Figure 1. Partitioning of a country based on telephone call networks.

Figure 1

Hierarchical distances between two locations are defined through three regional levels - either administrative ones or those found by applying iterative community detection on human interaction networks. Two distinct locations are at a hierarchical distance h = 1, if they are in the same L3 region, h = 2, if they are in different L3 regions but in the same L2 region, h = 3, if they are in different L2 regions but in the same L1 region and h = 4, if they are in different L1 regions. Note that a higher hierarchical distance does not necessarily correspond to higher geographical distance. The figure has been created using Matlab R2015b (http://www.mathworks.com) and publicly available shapefile data for the regional borders (http://ec.europa.eu/eurostat/web/gisco/geodata/reference-data/administrative-units-statistical-units, (c) EuroGeographics, 2016).

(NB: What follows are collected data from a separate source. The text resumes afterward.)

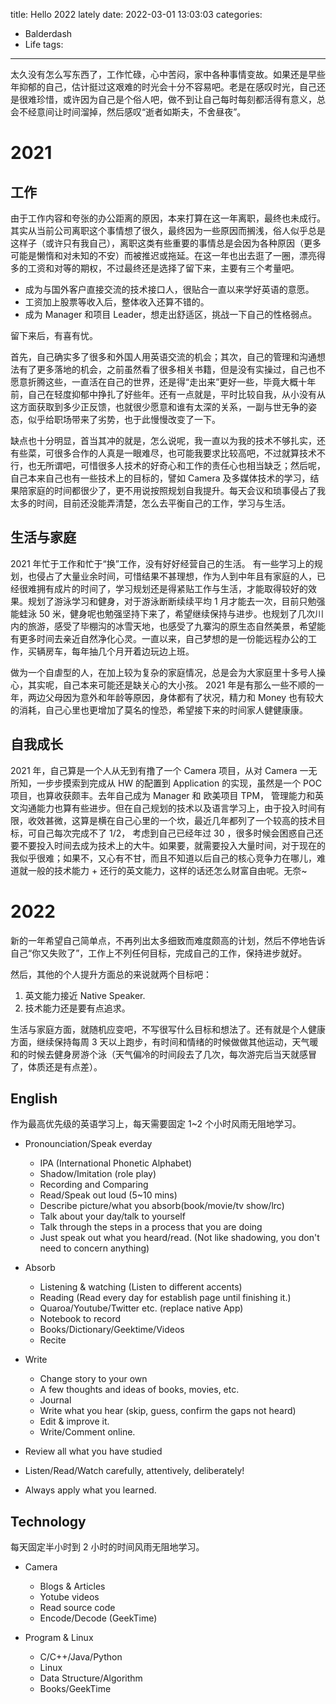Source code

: title: Hello 2022 lately
date: 2022-03-01 13:03:03
categories:
- Balderdash
- Life
tags:
---

太久没有怎么写东西了，工作忙碌，心中苦闷，家中各种事情变故。如果还是早些年抑郁的自己，估计挺过这艰难的时光会十分不容易吧。老是在感叹时光，自己还是很难珍惜，或许因为自己是个俗人吧，做不到让自己每时每刻都活得有意义，总会不经意间让时间溜掉，然后感叹“逝者如斯夫，不舍昼夜”。

# 2021

## 工作

由于工作内容和夸张的办公距离的原因，本来打算在这一年离职，最终也未成行。其实从当前公司离职这个事情想了很久，最终因为一些原因而搁浅，俗人似乎总是这样子（或许只有我自己），离职这类有些重要的事情总是会因为各种原因（更多可能是懒惰和对未知的不安）而被推迟或拖延。在这一年也出去逛了一圈，漂亮得多的工资和对等的期权，不过最终还是选择了留下来，主要有三个考量吧。
- 成为与国外客户直接交流的技术接口人，很贴合一直以来学好英语的意愿。
- 工资加上股票等收入后，整体收入还算不错的。
- 成为 Manager 和项目 Leader，想走出舒适区，挑战一下自己的性格弱点。
<!--more-->

留下来后，有喜有忧。 

首先，自己确实多了很多和外国人用英语交流的机会；其次，自己的管理和沟通想法有了更多落地的机会，之前虽然看了很多相关书籍，但是没有实操过，自己也不愿意折腾这些，一直活在自己的世界，还是得“走出来”更好一些，毕竟大概十年前，自己在轻度抑郁中挣扎了好些年。还有一点就是，平时比较自我，从小没有从这方面获取到多少正反馈，也就很少愿意和谁有太深的关系，一副与世无争的姿态，似乎给职场带来了劣势，也于此慢慢改变了一下。

缺点也十分明显，首当其冲的就是，怎么说呢，我一直以为我的技术不够扎实，还有些菜，可很多合作的人真是一眼难尽，也可能我要求比较高吧，不过就算技术不行，也无所谓吧，可惜很多人技术的好奇心和工作的责任心也相当缺乏；然后呢，自己本来自己也有一些技术上的目标的，譬如 Camera 及多媒体技术的学习，结果陪家庭的时间都很少了，更不用说按照规划自我提升。每天会议和琐事侵占了我太多的时间，目前还没能弄清楚，怎么去平衡自己的工作，学习与生活。

## 生活与家庭
2021 年忙于工作和忙于“换”工作，没有好好经营自己的生活。 有一些学习上的规划，也侵占了大量业余时间，可惜结果不甚理想，作为人到中年且有家庭的人，已经很难拥有成片的时间了，学习规划还是得紧贴工作与生活，才能取得较好的效果。规划了游泳学习和健身，对于游泳断断续续平均 1 月才能去一次，目前只勉强能蛙泳 50 米，健身呢也勉强坚持下来了，希望继续保持与进步。也规划了几次川内的旅游，感受了毕棚沟的冰雪天地，也感受了九寨沟的原生态自然美景，希望能有更多时间去亲近自然净化心灵。一直以来，自己梦想的是一份能远程办公的工作，买辆房车，每年抽几个月开着边玩边上班。

做为一个自虐型的人，在加上较为复杂的家庭情况，总是会为大家庭里十多号人操心，其实呢，自己本来可能还是缺关心的大小孩。 2021 年是有那么一些不顺的一年，两边父母因为意外和年龄等原因，身体都有了状况，精力和 Money 也有较大的消耗，自己心里也更增加了莫名的惶恐，希望接下来的时间家人健健康康。

## 自我成长

2021 年，自己算是一个人从无到有撸了一个 Camera 项目，从对 Camera 一无所知，一步步摸索到完成从 HW 的配置到 Application 的实现，虽然是一个 POC 项目，也算收获颇丰。去年自己成为 Manager 和 欧美项目 TPM， 管理能力和英文沟通能力也算有些进步。但在自己规划的技术以及语言学习上，由于投入时间有限，收效甚微，这算是横在自己心里的一个坎，最近几年都列了一个较高的技术目标，可自己每次完成不了 1/2， 考虑到自己已经年过 30 ，很多时候会困惑自己还要不要投入时间去成为技术上的大牛。如果要，就需要投入大量时间，对于现在的我似乎很难；如果不，又心有不甘，而且不知道以后自己的核心竞争力在哪儿，难道就一般的技术能力 + 还行的英文能力，这样的话还怎么财富自由呢。无奈~

# 2022

新的一年希望自己简单点，不再列出太多细致而难度颇高的计划，然后不停地告诉自己“你又失败了”，工作上不列任何目标，完成自己的工作，保持进步就好。

然后，其他的个人提升方面总的来说就两个目标吧：
1. 英文能力接近 Native Speaker.
2. 技术能力还是要有点追求。

生活与家庭方面，就随机应变吧，不写很写什么目标和想法了。还有就是个人健康方面，继续保持每周 3 天以上跑步，有时间和情绪的时候做做其他运动，天气暖和的时候去健身房游个泳（天气偏冷的时间段去了几次，每次游完后当天就感冒了，体质还是有点差）。

## English

作为最高优先级的英语学习上，每天需要固定 1~2 个小时风雨无阻地学习。

- Pronounciation/Speak everday
    - IPA (International Phonetic Alphabet)
    - Shadow/Imitation (role play)
    - Recording and Comparing
    - Read/Speak out loud (5~10 mins)
    - Describe picture/what you absorb(book/movie/tv show/lrc)
    - Talk about your day/talk to yourself
    - Talk through the steps in a process that you are doing
    - Just speak out what you heard/read. (Not like shadowing, you don't need to concern anything)
- Absorb
    - Listening & watching (Listen to different accents)
    - Reading (Read every day for establish page until finishing it.)
    - Quaroa/Youtube/Twitter etc. (replace native App)
    - Notebook to record
    - Books/Dictionary/Geektime/Videos
    - Recite
- Write
    - Change story to your own
    - A few thoughts and ideas of books, movies, etc.
    - Journal
    - Write what you hear (skip, guess, confirm the gaps not heard)
    - Edit & improve it.
    - Write/Comment online.
 
- Review all what you have studied

- Listen/Read/Watch carefully, attentively, deliberately!

- Always apply what you learned.

## Technology

每天固定半小时到 2 小时的时间风雨无阻地学习。

- Camera
    + Blogs & Articles
    + Yotube videos
    + Read source code
    + Encode/Decode (GeekTime)

- Program & Linux
    - C/C++/Java/Python
    - Linux
    - Data Structure/Algorithm
    - Books/GeekTime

Several insights that we first derive from these hierarchical partitions of empirical networks are in line with CPT. The L3 regions have typical spatial extension of a town with its neighborhood18 (between 15 km to 23 km, depending on the country). Similarly, L2 and L1 conform to the scales of districts and regions, respectively (Fig. 2a). The distribution P(n) of the number n of L3 communities inside a L2 community is strongly peaked around 6. This provides quantitative confirmation to the main hypothesis of regular spatial organization of CPT, which defines K-hexagonal landscapes (K = 3, 4, 6) as arrangements and each higher order settlement is supported by K − 1 lower order settlements and itself (see Supplementary information for more detail). Under this assumption, one would expect that each of the L1/L2 should consist of the same number of L2/L3 regions. Figure 2f shows that distribution, as well as the distribution of the number of L2 communities within an L1 community (#L2/#L1), for the UK. We observe similar peaks in all other countries (Figs S1–S4).

Figure 2. Hierarchical properties of spatial organization from human interactions.

Figure 2

(a–e) Maps of L1 communities in telephone call networks detected from data and from various interaction models. Black lines correspond to the administrative partitioning of the 11 NUTS1 regions of UK, colored areas to regions detected by a community detection algorithm applied to (a) the data, and to the (b) gravity, (c) radiation, (d) hierarchy, and (e) administrative models. All detected regions are cohesive although some of the distinct colors used may appear similar. (fj) Probability distribution of number of subregions by region found in (f) the actual network and (g–j) in each model. Averages corresponding to each distribution are indicated in each panel. This is a property that we expect the models to reproduce. The gravity model (g) underestimates the number of L1 communities but overestimates the numbers of subregions within regions. The radiation model (h) strongly overestimates the number of L1 communities. The hierarchy model (i) correctly determines the distributions of sub-communities per community. (ko) Probability distributions of damping values q(h) being an underlying property that is modeled in the hierarchy model (n) by a constant damping value for all levels. The distributions got from the data as well as those produced by the other models are also shown for the sake of comparison (although this is not the modeling objective). The figure has been created using Matlab R2015b (http://www.mathworks.com) and publicly available shapefile data for the regional borders (http://ec.europa.eu/euclidiantat/web/gisco/geodata/reference-data/administrative-units-statistical-units, (c) EuroGeographics, 2016).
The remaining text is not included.